> [PROBLEM TO SOLVE]: Check each line below for the word "PumpSwap" and give the number of lines that have it, nothing more.

(Data excerpts)
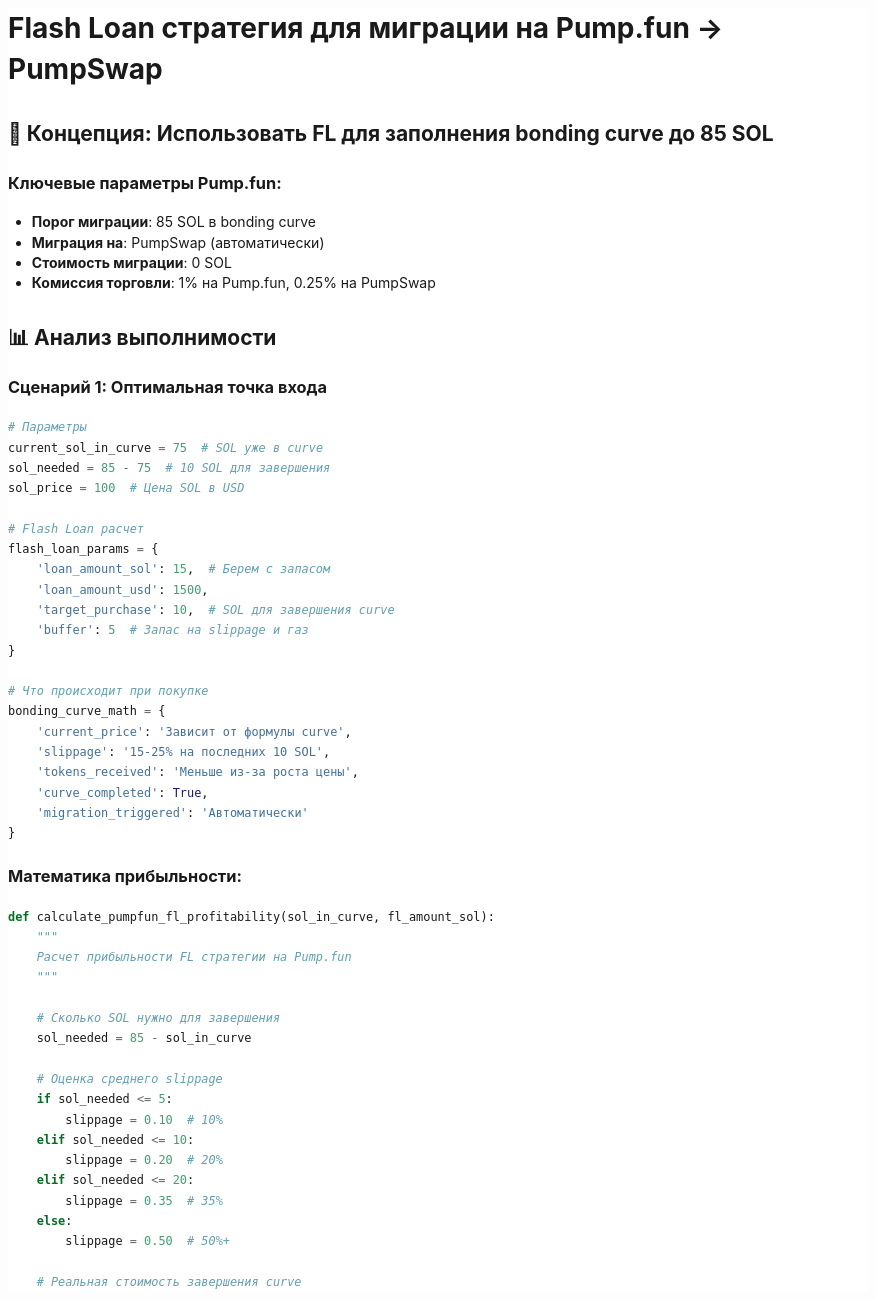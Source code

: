 # Flash Loan стратегия для миграции на Pump.fun → PumpSwap

## 🎯 Концепция: Использовать FL для заполнения bonding curve до 85 SOL

### Ключевые параметры Pump.fun:
- **Порог миграции**: 85 SOL в bonding curve
- **Миграция на**: PumpSwap (автоматически)
- **Стоимость миграции**: 0 SOL
- **Комиссия торговли**: 1% на Pump.fun, 0.25% на PumpSwap

## 📊 Анализ выполнимости

### Сценарий 1: Оптимальная точка входа

```python
# Параметры
current_sol_in_curve = 75  # SOL уже в curve
sol_needed = 85 - 75  # 10 SOL для завершения
sol_price = 100  # Цена SOL в USD

# Flash Loan расчет
flash_loan_params = {
    'loan_amount_sol': 15,  # Берем с запасом
    'loan_amount_usd': 1500,
    'target_purchase': 10,  # SOL для завершения curve
    'buffer': 5  # Запас на slippage и газ
}

# Что происходит при покупке
bonding_curve_math = {
    'current_price': 'Зависит от формулы curve',
    'slippage': '15-25% на последних 10 SOL',
    'tokens_received': 'Меньше из-за роста цены',
    'curve_completed': True,
    'migration_triggered': 'Автоматически'
}
```

### Математика прибыльности:

```python
def calculate_pumpfun_fl_profitability(sol_in_curve, fl_amount_sol):
    """
    Расчет прибыльности FL стратегии на Pump.fun
    """
    
    # Сколько SOL нужно для завершения
    sol_needed = 85 - sol_in_curve
    
    # Оценка среднего slippage
    if sol_needed <= 5:
        slippage = 0.10  # 10%
    elif sol_needed <= 10:
        slippage = 0.20  # 20%
    elif sol_needed <= 20:
        slippage = 0.35  # 35%
    else:
        slippage = 0.50  # 50%+
    
    # Реальная стоимость завершения curve
```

> [SOLUTION TO THE EXERCISE]: 3